Academic background
- Alma mater: University of Münster, (PhD, habil.)
- Theses: Der mentale Zugang zur Welt. Realismus, Skeptizismus und Intentionalität (1999); Praktische Vernunft. Handlungstheorie und Moralbegründung bei Kant (1992);
- Doctoral advisor: Peter Rohs

Academic work
- Era: Contemporary philosophy
- Region: Western philosophy
- School or tradition: German Idealism
- Institutions: Goethe University Frankfurt
- Website: https://www.uni-frankfurt.de/49558019/Willaschek_Marcus

= Marcus Willaschek =

German philosopher (born 1962)

Marcus Willaschek (born 1962 in Arnsberg) is a German philosopher who is primarily concerned with the philosophy of Immanuel Kant as well as epistemology, theories of rationality and metaphysics.

== Life ==
Willaschek graduated from the Laurentianum grammar school in Arnsberg in 1982 and then studied philosophy with the minor subjects of biology, law and psychology at the University of Münster from 1984 to 1991. From 1988 to 1991, he received a scholarship from the German National Academic Foundation. In 1991, he received his doctorate in philosophy from the University of Münster under Peter Rohs. His dissertation was published in 1992 under the title Praktische Vernunft. Handlungstheorie und Moralbegründung bei Kant. His habilitation at the University of Münster followed in 1999. His habilitation thesis was published in 2003 under the title Der mentale Zugang zur Welt. Realismus, Skeptizismus und Intentionalität and republished in 2015.
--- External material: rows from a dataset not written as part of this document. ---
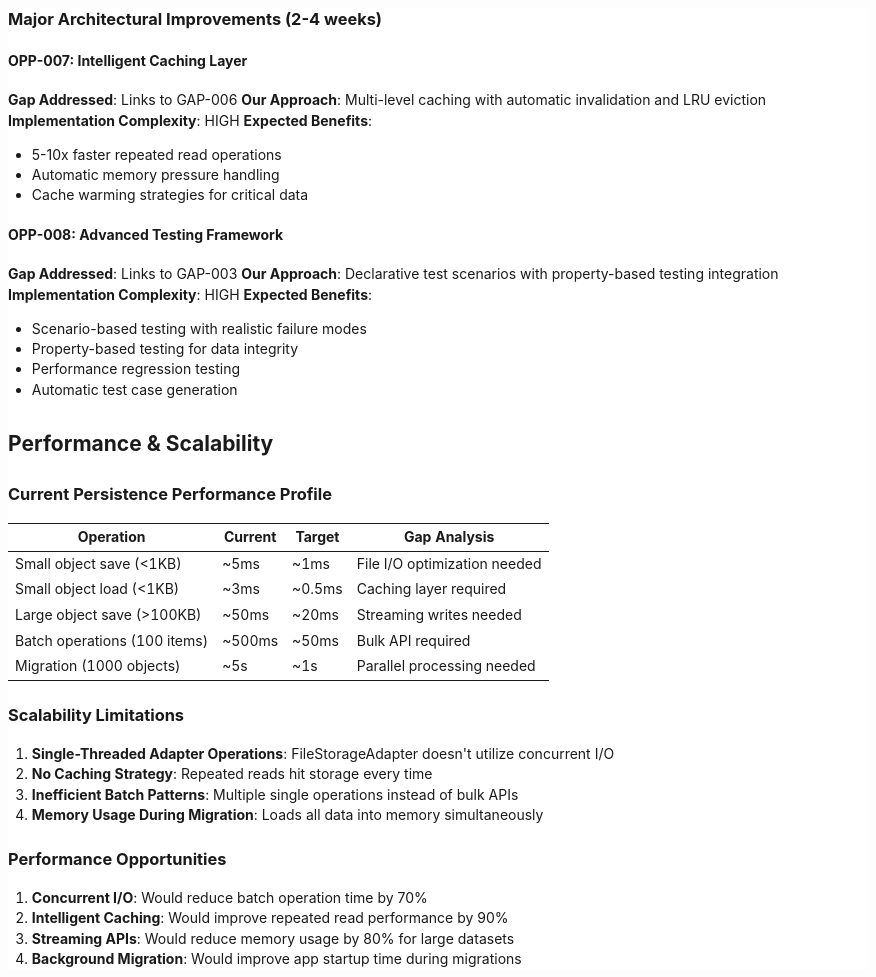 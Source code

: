 ### Major Architectural Improvements (2-4 weeks)

#### OPP-007: Intelligent Caching Layer
**Gap Addressed**: Links to GAP-006
**Our Approach**: Multi-level caching with automatic invalidation and LRU eviction
**Implementation Complexity**: HIGH
**Expected Benefits**:
- 5-10x faster repeated read operations
- Automatic memory pressure handling
- Cache warming strategies for critical data

#### OPP-008: Advanced Testing Framework
**Gap Addressed**: Links to GAP-003
**Our Approach**: Declarative test scenarios with property-based testing integration
**Implementation Complexity**: HIGH
**Expected Benefits**:
- Scenario-based testing with realistic failure modes
- Property-based testing for data integrity
- Performance regression testing
- Automatic test case generation

## Performance & Scalability

### Current Persistence Performance Profile

| Operation | Current | Target | Gap Analysis |
|-----------|---------|--------|--------------|
| Small object save (<1KB) | ~5ms | ~1ms | File I/O optimization needed |
| Small object load (<1KB) | ~3ms | ~0.5ms | Caching layer required |
| Large object save (>100KB) | ~50ms | ~20ms | Streaming writes needed |
| Batch operations (100 items) | ~500ms | ~50ms | Bulk API required |
| Migration (1000 objects) | ~5s | ~1s | Parallel processing needed |

### Scalability Limitations

1. **Single-Threaded Adapter Operations**: FileStorageAdapter doesn't utilize concurrent I/O
2. **No Caching Strategy**: Repeated reads hit storage every time
3. **Inefficient Batch Patterns**: Multiple single operations instead of bulk APIs
4. **Memory Usage During Migration**: Loads all data into memory simultaneously

### Performance Opportunities

1. **Concurrent I/O**: Would reduce batch operation time by 70%
2. **Intelligent Caching**: Would improve repeated read performance by 90%
3. **Streaming APIs**: Would reduce memory usage by 80% for large datasets
4. **Background Migration**: Would improve app startup time during migrations

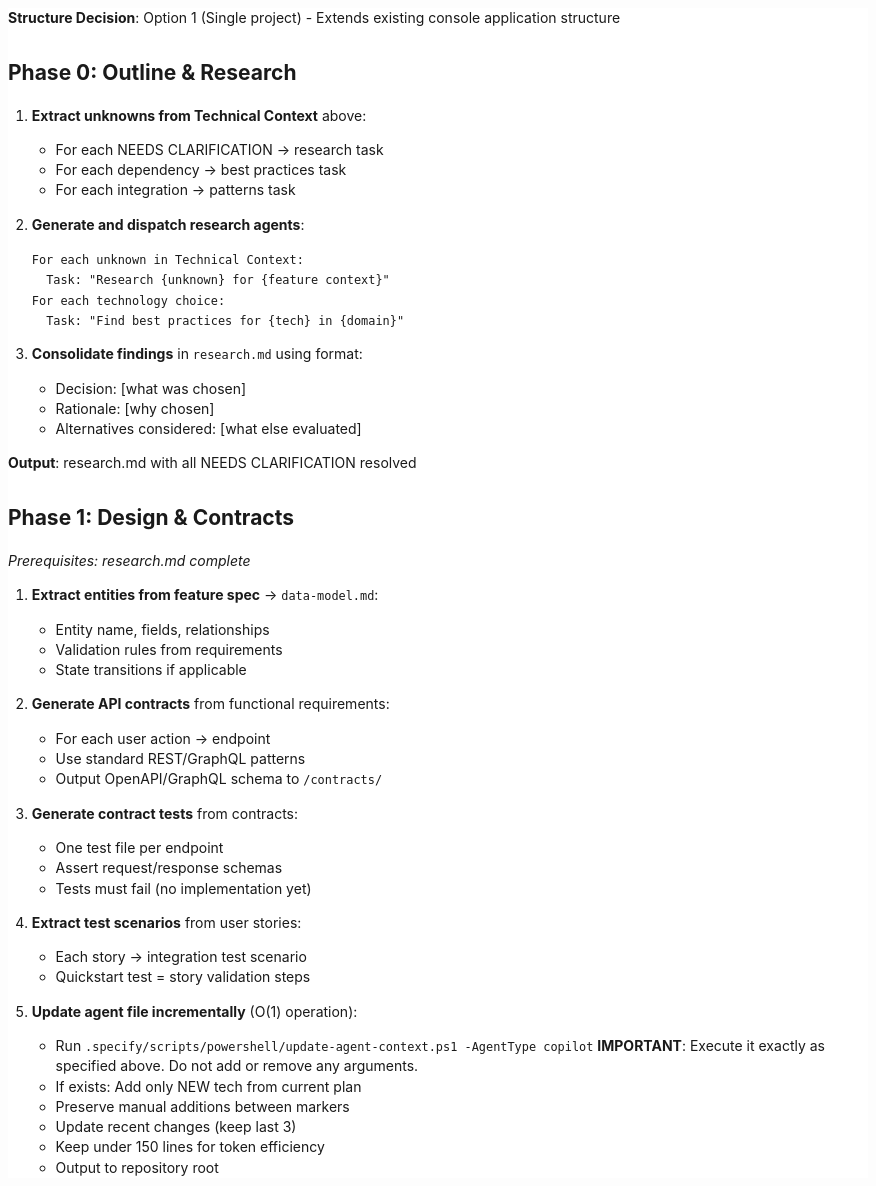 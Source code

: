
 ```
```

**Structure Decision**: Option 1 (Single project) - Extends existing console application structure

## Phase 0: Outline & Research

1. **Extract unknowns from Technical Context** above:
   - For each NEEDS CLARIFICATION → research task
   - For each dependency → best practices task
   - For each integration → patterns task

2. **Generate and dispatch research agents**:

   ```
   For each unknown in Technical Context:
     Task: "Research {unknown} for {feature context}"
   For each technology choice:
     Task: "Find best practices for {tech} in {domain}"
   ```

3. **Consolidate findings** in `research.md` using format:
   - Decision: [what was chosen]
   - Rationale: [why chosen]
   - Alternatives considered: [what else evaluated]

**Output**: research.md with all NEEDS CLARIFICATION resolved

## Phase 1: Design & Contracts

_Prerequisites: research.md complete_

1. **Extract entities from feature spec** → `data-model.md`:
   - Entity name, fields, relationships
   - Validation rules from requirements
   - State transitions if applicable

2. **Generate API contracts** from functional requirements:
   - For each user action → endpoint
   - Use standard REST/GraphQL patterns
   - Output OpenAPI/GraphQL schema to `/contracts/`

3. **Generate contract tests** from contracts:
   - One test file per endpoint
   - Assert request/response schemas
   - Tests must fail (no implementation yet)

4. **Extract test scenarios** from user stories:
   - Each story → integration test scenario
   - Quickstart test = story validation steps

5. **Update agent file incrementally** (O(1) operation):
   - Run `.specify/scripts/powershell/update-agent-context.ps1 -AgentType copilot`
     **IMPORTANT**: Execute it exactly as specified above. Do not add or remove any arguments.
   - If exists: Add only NEW tech from current plan
   - Preserve manual additions between markers
   - Update recent changes (keep last 3)
   - Keep under 150 lines for token efficiency
   - Output to repository root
In 2020, Willaschek received the Henry Allison Senior Scholar Prize from the North American Kant Society for his book Kant on the Sources of Metaphysics: The Dialectic of Pure Reason (Cambridge University Press, 2019).
With his book Kant. Die Revolution des Denkens, Willaschek was nominated for the German Non-Fiction Prize (Deutscher Sachbuchpreis) in 2024.

== Memberships ==

From 2008 to 2016, he was also a member of the Philosophy Review Board of the German Research Foundation and from 2012 to 2017 of the extended board of the German Society for Philosophy. He has been a member of the Kant Commission of the Berlin-Brandenburg Academy of Sciences and Humanities (BBAW) since 2012, a full member of the academy since 2016 and Chairman of the Kant Commission since 2018.

== Writings (selection) ==

=== In English ===

- Willaschek, Marcus (2025). "Kant: A Revolution in Thinking"
- Kant on the Sources of Metaphysics: The Dialectic of Pure Reason, Cambridge University Press, Cambridge 2018, ISBN 978-1-108-47263-0.

=== In German ===
- Praktische Vernunft: Handlungstheorie und Moralbegründung bei Kant. Verlag J.B. Metzler, Stuttgart 1992, ISBN 978-3-476-00864-0. (Online)
- Realismus. Schöningh, Paderborn 2000, ISBN 978-3-506-99511-7.
- Der mentale Zugang zur Welt: Realismus, Skeptizismus und Intentionalität. Klostermann, Frankfurt am Main 2015 (2. Aufl.), ISBN 978-3-465-04233-4.
- Kant-Lexikon, 3 Bände, (hrsg. mit G. Mohr, J. Stolzenberg und St. Bacin). de Gruyter, Berlin/New York 2015, ISBN 978-3-110-17259-1.
- Kant. Die Revolution des Denkens. C.H. Beck, München 2023, ISBN 978-3-406-80743-5.